# EXERCISE AIM
Copy exactly. Begin with the line that contains "### File Structure" and stop after the last line of the records.

# MATERIAL SUPPLIED
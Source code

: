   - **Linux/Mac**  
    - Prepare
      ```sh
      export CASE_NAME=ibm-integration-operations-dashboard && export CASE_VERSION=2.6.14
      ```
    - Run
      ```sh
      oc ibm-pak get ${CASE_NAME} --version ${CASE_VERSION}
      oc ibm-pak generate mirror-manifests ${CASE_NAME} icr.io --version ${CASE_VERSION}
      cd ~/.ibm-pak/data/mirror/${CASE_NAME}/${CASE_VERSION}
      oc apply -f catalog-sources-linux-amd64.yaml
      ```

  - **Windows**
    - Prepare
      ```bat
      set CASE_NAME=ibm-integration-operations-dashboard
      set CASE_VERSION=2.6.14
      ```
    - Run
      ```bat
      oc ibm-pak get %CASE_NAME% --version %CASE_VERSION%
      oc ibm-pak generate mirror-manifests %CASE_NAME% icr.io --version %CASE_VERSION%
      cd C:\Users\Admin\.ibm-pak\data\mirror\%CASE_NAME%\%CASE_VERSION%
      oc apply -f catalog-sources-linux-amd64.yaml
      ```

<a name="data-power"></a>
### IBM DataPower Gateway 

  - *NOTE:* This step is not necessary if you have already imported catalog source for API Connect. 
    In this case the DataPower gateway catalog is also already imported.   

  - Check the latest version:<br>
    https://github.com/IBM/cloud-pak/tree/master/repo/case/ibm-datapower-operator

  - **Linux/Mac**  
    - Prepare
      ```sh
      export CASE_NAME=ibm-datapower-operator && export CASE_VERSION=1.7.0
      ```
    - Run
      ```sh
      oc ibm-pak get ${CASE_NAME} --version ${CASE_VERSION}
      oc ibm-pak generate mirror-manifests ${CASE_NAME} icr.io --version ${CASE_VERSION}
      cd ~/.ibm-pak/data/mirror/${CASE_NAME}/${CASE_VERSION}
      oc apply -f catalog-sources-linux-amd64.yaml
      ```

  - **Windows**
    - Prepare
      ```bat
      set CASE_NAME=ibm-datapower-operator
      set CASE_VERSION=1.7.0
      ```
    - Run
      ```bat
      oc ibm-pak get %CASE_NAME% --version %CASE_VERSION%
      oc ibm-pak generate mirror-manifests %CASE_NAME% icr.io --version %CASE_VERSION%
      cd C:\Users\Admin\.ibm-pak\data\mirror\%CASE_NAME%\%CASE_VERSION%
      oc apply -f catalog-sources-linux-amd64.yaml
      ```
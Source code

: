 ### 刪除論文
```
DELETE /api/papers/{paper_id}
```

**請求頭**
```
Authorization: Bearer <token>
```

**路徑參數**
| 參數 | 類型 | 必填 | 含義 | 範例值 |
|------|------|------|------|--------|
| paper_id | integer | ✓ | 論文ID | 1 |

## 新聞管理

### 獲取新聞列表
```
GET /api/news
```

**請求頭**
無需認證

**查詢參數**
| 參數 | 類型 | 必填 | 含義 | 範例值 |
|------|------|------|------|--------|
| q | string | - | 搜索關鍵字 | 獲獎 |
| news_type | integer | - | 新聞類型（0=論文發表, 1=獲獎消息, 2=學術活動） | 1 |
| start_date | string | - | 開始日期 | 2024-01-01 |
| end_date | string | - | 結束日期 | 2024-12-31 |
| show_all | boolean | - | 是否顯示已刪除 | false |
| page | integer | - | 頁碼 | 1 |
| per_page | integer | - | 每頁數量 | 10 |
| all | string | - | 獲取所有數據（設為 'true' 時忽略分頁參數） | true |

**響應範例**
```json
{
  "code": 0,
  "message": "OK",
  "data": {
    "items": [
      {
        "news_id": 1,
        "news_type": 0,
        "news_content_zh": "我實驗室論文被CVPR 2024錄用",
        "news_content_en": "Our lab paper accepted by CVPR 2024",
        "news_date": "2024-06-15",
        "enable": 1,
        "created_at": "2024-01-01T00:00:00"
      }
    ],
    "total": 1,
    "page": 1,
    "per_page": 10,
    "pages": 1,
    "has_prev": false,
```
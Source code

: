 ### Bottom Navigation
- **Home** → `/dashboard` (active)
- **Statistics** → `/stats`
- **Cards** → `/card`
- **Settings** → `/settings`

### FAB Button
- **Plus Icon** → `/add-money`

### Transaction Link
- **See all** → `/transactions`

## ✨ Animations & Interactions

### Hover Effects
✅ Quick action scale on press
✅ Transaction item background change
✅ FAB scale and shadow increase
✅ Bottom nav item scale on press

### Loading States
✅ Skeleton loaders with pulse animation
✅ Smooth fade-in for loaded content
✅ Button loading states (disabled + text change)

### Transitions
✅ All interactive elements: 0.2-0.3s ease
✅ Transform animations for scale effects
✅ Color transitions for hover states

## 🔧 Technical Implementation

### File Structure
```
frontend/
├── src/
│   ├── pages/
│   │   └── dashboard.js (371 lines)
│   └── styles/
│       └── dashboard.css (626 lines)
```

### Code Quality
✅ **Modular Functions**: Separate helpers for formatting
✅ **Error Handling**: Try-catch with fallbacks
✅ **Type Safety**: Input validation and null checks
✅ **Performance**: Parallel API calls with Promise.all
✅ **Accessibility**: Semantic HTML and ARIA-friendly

# REPLY TO THE EXERCISE
### File Structure
```
frontend/
├── src/
│   ├── pages/
│   │   └── dashboard.js (371 lines)
│   └── styles/
│       └── dashboard.css (626 lines)
```

### Code Quality
✅ **Modular Functions**: Separate helpers for formatting
✅ **Error Handling**: Try-catch with fallbacks
✅ **Type Safety**: Input validation and null checks
✅ **Performance**: Parallel API calls with Promise.all
✅ **Accessibility**: Semantic HTML and ARIA-friendly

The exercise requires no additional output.